● How to complete this task:
Where does the word "упорядочены" appear in the data? Copy every line that holds it.

● Material provided:
════════════════════

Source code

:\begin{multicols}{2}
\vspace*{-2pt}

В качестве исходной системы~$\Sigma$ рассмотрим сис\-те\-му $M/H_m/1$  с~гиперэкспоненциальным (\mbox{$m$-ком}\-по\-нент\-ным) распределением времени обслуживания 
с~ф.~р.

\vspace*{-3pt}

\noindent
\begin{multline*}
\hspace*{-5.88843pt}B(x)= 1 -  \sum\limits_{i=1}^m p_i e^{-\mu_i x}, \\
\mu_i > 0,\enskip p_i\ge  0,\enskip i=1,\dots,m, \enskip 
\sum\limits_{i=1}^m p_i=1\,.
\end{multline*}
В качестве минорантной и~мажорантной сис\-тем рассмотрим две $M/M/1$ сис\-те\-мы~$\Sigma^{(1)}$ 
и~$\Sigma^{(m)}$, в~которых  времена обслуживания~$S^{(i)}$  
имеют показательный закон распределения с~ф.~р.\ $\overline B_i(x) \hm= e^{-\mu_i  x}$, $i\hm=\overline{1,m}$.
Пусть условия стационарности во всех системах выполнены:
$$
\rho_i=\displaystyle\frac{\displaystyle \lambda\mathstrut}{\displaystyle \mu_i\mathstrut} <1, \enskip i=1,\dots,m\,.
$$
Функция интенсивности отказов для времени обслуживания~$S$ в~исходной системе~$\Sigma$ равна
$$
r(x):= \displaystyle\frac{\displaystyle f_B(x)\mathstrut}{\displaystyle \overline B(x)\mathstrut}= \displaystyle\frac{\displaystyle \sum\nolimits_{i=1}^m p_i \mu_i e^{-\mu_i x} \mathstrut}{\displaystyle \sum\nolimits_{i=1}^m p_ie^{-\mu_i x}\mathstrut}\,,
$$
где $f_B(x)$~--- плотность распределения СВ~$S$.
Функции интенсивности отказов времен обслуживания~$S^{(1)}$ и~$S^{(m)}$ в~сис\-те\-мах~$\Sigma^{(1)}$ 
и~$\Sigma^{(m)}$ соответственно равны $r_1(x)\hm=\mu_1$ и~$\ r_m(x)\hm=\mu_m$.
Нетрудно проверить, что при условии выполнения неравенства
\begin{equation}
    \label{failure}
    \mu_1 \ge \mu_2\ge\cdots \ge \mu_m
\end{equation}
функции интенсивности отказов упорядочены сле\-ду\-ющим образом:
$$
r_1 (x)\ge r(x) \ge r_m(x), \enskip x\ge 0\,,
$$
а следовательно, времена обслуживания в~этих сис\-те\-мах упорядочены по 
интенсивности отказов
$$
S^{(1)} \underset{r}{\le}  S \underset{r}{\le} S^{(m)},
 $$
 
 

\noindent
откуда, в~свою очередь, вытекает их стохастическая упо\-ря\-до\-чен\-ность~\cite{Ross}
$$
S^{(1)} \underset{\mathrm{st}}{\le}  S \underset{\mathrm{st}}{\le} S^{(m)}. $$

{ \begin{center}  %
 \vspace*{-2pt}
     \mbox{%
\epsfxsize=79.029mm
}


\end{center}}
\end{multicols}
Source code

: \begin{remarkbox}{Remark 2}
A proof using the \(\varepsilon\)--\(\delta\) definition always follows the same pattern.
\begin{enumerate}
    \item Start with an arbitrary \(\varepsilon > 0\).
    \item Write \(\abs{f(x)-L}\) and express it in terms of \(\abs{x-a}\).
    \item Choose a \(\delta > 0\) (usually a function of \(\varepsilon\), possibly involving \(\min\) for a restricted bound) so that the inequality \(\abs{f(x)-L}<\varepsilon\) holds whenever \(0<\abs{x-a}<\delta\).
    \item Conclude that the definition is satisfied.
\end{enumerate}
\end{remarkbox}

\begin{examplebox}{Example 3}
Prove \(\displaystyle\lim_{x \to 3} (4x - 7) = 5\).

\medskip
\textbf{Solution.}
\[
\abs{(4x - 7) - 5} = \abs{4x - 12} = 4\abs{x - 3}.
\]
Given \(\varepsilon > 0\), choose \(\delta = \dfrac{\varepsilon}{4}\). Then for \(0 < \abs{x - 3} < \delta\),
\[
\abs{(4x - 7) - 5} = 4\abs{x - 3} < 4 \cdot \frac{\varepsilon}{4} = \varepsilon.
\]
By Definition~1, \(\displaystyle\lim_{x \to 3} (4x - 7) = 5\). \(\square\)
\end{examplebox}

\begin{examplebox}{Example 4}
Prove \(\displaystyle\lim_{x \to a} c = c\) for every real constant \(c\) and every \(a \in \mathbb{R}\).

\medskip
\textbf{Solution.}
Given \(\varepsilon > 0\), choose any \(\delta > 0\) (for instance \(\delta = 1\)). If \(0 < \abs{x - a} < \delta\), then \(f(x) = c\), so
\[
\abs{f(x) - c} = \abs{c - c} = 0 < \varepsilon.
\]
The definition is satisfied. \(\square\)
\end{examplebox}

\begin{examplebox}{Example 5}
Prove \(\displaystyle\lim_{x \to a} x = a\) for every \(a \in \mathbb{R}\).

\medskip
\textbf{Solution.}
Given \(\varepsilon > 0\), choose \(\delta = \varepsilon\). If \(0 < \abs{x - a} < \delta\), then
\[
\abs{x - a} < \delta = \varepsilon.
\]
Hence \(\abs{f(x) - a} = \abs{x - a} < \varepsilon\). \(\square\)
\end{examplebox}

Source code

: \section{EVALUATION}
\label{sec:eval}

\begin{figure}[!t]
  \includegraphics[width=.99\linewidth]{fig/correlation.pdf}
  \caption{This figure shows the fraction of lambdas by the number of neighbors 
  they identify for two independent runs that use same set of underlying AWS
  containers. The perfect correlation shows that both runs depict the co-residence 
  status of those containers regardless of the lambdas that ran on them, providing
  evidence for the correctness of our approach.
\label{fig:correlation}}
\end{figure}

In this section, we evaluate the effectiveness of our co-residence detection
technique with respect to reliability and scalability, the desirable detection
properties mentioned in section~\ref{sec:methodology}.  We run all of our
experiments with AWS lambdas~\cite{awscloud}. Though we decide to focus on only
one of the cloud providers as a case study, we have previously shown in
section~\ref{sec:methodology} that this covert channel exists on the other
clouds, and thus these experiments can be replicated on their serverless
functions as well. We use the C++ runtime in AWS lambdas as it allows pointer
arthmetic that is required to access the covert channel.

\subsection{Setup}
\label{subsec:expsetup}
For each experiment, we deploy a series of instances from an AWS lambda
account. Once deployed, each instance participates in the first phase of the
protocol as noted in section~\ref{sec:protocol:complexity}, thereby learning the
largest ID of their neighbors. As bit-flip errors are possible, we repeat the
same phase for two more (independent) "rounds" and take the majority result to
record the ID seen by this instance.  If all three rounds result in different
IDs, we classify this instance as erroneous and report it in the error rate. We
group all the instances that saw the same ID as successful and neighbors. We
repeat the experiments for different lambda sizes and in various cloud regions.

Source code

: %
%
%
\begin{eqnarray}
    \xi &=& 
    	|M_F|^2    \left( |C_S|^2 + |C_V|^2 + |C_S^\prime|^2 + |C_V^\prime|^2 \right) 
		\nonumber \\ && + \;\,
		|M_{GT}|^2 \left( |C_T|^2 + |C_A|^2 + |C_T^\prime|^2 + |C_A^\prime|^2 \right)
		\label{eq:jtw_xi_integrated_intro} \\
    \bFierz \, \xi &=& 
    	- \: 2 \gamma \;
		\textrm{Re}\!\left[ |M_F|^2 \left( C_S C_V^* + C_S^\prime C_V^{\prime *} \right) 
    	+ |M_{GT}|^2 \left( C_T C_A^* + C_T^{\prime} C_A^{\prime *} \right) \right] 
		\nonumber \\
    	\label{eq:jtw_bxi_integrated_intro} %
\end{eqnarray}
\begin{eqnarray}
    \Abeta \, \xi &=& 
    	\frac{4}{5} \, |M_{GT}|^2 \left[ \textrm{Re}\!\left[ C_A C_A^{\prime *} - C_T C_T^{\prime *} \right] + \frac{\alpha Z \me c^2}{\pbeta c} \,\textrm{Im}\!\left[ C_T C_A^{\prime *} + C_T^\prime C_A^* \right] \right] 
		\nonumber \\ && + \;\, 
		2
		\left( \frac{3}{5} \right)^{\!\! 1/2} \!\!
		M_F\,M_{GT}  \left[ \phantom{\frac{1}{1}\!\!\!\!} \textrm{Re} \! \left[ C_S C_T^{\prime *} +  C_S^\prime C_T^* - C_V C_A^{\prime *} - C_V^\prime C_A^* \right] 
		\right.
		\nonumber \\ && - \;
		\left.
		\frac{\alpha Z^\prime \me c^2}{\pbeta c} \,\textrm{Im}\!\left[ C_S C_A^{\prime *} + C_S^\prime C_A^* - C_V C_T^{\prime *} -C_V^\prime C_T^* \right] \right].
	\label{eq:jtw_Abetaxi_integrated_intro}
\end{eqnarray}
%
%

════════════════════

● Exercise result:
функции интенсивности отказов упорядочены сле\-ду\-ющим образом:
а следовательно, времена обслуживания в~этих сис\-те\-мах упорядочены по 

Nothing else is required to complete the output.